▶ _Your task_: For the entries below, how many lines include the word "textbf"? Give the figure and nothing more.

Content starts

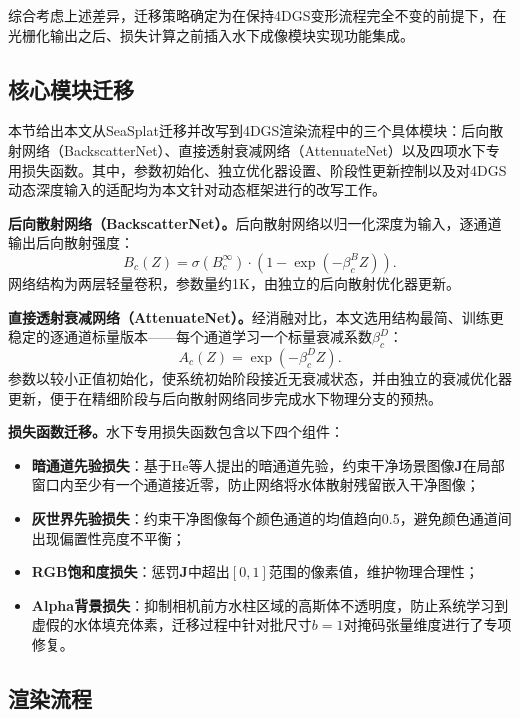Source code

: 综合考虑上述差异，迁移策略确定为在保持4DGS变形流程完全不变的前提下，在光栅化输出之后、损失计算之前插入水下成像模块实现功能集成。

\subsection{核心模块迁移}

本节给出本文从SeaSplat迁移并改写到4DGS渲染流程中的三个具体模块：后向散射网络（BackscatterNet）、直接透射衰减网络（AttenuateNet）以及四项水下专用损失函数。其中，参数初始化、独立优化器设置、阶段性更新控制以及对4DGS动态深度输入的适配均为本文针对动态框架进行的改写工作。

\textbf{后向散射网络（BackscatterNet）。}后向散射网络以归一化深度为输入，逐通道输出后向散射强度：
\begin{equation}
  B_c(Z) = \sigma(B_c^{\infty}) \cdot \left(1 - \exp(-\beta_c^B Z)\right).
  \label{eq:backscatter_impl}
\end{equation}网络结构为两层轻量卷积，参数量约1K，由独立的后向散射优化器更新。

\textbf{直接透射衰减网络（AttenuateNet）。}经消融对比，本文选用结构最简、训练更稳定的逐通道标量版本——每个通道学习一个标量衰减系数$\beta_c^D$：
\begin{equation}
  A_c(Z) = \exp\!\left(-\beta_c^D Z\right).
  \label{eq:attenuation_impl}
\end{equation}参数以较小正值初始化，使系统初始阶段接近无衰减状态，并由独立的衰减优化器更新，便于在精细阶段与后向散射网络同步完成水下物理分支的预热。

\textbf{损失函数迁移。}水下专用损失函数包含以下四个组件：

\begin{itemize}
  \item \textbf{暗通道先验损失}：基于He等人提出的暗通道先验，约束干净场景图像$\mathbf{J}$在局部窗口内至少有一个通道接近零，防止网络将水体散射残留嵌入干净图像；
  \item \textbf{灰世界先验损失}：约束干净图像每个颜色通道的均值趋向0.5，避免颜色通道间出现偏置性亮度不平衡；
  \item \textbf{RGB饱和度损失}：惩罚$\mathbf{J}$中超出$[0,1]$范围的像素值，维护物理合理性；
  \item \textbf{Alpha背景损失}：抑制相机前方水柱区域的高斯体不透明度，防止系统学习到虚假的水体填充体素，迁移过程中针对批尺寸$b=1$对掩码张量维度进行了专项修复。
\end{itemize}

\subsection{渲染流程}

Content ends

▶ _Written response_: 7